▸ What to produce:
Pull every line that includes the word "nama" from the data.
----
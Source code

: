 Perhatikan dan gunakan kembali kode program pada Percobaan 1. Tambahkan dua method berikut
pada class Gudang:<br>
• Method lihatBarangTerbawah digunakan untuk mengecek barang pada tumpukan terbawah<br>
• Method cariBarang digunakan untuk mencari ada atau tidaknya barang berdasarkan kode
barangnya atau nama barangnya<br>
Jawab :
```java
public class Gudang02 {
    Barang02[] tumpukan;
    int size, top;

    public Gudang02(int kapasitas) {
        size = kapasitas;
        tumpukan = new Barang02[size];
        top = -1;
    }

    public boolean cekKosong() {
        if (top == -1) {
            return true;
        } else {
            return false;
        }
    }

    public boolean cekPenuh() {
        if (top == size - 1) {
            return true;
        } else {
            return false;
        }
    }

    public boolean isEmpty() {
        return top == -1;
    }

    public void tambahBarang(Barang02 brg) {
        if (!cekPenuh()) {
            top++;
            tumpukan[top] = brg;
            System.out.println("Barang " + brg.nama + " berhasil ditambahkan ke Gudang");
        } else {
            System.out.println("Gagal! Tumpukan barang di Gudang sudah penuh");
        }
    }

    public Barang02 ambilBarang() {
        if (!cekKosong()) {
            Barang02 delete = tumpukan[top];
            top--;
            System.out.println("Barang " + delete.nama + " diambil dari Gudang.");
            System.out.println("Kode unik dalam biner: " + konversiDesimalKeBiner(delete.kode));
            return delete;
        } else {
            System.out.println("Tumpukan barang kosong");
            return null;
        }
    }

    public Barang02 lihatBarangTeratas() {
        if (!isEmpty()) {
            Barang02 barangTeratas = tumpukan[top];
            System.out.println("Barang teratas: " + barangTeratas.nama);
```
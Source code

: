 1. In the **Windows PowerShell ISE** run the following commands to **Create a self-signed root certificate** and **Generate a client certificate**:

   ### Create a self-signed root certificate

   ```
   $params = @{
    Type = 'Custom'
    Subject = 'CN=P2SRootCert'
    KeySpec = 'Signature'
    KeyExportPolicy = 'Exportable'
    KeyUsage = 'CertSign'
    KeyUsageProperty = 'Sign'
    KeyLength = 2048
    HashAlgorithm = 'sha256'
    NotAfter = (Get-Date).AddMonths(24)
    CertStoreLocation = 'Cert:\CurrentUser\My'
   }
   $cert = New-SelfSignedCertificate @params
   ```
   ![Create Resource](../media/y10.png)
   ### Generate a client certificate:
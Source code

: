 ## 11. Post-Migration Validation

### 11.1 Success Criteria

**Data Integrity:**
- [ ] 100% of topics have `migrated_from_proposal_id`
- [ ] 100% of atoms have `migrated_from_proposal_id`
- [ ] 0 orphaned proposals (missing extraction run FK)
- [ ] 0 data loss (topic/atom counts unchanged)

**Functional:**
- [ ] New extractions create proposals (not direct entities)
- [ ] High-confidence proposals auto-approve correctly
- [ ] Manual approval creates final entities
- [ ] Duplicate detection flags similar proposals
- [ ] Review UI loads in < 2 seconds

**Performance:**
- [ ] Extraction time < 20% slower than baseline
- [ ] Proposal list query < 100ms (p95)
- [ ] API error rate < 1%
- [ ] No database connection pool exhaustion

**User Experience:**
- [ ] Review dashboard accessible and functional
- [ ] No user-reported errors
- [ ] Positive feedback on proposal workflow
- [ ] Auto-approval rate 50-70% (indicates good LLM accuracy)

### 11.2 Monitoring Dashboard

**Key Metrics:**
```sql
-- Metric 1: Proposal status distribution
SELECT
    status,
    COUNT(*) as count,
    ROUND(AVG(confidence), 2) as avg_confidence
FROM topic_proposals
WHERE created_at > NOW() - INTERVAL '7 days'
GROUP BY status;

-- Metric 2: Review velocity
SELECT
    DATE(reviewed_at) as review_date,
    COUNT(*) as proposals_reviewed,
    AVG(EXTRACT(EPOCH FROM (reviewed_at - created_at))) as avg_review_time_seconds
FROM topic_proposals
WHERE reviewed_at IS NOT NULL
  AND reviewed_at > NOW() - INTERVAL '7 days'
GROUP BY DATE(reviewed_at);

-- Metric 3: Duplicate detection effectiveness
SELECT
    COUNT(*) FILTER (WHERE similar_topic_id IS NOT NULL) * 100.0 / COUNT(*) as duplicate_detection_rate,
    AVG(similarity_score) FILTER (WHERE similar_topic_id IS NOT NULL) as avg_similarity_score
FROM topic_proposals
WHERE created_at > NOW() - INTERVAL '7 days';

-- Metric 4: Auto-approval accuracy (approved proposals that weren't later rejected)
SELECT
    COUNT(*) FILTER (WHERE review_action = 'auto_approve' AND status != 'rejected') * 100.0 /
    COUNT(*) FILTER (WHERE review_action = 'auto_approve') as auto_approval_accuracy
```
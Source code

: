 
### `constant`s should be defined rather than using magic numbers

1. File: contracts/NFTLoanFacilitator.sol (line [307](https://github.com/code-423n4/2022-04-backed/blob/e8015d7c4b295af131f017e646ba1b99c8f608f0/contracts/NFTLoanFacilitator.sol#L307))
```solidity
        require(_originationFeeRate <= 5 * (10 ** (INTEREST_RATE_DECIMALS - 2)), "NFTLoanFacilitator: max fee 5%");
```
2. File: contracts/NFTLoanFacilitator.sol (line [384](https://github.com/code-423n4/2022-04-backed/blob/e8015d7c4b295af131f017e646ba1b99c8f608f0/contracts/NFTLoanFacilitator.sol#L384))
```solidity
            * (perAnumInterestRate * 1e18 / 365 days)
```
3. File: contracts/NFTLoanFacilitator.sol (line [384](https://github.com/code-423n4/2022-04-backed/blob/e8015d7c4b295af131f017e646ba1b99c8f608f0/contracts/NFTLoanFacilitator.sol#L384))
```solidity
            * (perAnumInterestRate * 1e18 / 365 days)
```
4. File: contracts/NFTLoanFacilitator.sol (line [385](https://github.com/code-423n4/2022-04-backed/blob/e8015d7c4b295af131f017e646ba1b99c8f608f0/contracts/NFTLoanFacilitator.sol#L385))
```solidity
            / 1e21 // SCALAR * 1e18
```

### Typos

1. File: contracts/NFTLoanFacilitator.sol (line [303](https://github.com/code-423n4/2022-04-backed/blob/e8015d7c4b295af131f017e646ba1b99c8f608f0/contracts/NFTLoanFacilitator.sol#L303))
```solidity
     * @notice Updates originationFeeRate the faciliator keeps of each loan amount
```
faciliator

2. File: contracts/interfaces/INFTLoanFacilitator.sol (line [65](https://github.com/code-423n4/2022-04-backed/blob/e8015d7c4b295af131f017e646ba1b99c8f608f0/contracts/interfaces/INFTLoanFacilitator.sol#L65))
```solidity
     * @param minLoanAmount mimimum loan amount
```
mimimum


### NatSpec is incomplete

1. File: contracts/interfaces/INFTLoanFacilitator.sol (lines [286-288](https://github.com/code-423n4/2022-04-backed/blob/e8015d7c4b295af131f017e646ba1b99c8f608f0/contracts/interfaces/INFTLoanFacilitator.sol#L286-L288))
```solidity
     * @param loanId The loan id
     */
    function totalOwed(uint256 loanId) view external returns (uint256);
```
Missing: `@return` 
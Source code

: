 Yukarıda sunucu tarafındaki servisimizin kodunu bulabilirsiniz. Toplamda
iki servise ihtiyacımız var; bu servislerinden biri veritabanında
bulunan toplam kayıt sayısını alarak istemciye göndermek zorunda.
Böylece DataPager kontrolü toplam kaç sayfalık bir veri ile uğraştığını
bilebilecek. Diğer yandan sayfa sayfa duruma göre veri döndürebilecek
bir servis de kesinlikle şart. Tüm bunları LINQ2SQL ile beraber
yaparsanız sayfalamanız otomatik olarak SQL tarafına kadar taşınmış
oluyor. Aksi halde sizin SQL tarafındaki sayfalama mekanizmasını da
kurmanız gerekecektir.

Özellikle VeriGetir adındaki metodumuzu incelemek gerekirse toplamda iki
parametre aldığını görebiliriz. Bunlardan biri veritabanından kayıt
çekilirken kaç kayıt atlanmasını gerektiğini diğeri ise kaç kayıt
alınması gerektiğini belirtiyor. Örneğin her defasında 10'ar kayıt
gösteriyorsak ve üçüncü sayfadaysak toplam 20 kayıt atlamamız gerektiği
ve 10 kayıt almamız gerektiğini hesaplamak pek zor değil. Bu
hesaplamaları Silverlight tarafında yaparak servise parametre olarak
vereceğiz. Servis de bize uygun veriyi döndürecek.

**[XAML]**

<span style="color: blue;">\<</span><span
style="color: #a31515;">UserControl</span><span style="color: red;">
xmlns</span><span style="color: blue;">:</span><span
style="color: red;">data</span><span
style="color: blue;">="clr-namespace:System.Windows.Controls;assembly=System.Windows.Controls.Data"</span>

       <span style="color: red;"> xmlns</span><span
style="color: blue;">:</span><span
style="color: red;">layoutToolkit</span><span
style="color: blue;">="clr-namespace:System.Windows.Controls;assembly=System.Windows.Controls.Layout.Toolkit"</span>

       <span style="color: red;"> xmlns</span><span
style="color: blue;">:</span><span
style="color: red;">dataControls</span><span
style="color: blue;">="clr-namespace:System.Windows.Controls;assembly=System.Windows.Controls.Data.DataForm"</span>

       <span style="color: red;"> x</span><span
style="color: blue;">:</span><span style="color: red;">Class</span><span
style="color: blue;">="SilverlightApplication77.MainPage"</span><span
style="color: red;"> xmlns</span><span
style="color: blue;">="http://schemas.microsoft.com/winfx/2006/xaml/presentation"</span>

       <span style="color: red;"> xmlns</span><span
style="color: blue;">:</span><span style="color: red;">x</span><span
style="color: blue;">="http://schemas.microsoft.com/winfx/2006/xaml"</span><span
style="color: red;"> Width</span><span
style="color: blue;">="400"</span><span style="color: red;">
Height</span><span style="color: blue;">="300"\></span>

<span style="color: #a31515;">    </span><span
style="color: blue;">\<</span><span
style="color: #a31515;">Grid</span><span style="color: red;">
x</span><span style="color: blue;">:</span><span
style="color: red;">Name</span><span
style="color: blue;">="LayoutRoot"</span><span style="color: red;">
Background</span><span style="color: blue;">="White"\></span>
----
▸ Answer section:
barangnya atau nama barangnya<br>
            System.out.println("Barang " + brg.nama + " berhasil ditambahkan ke Gudang");
            System.out.println("Barang " + delete.nama + " diambil dari Gudang.");
            System.out.println("Barang teratas: " + barangTeratas.nama);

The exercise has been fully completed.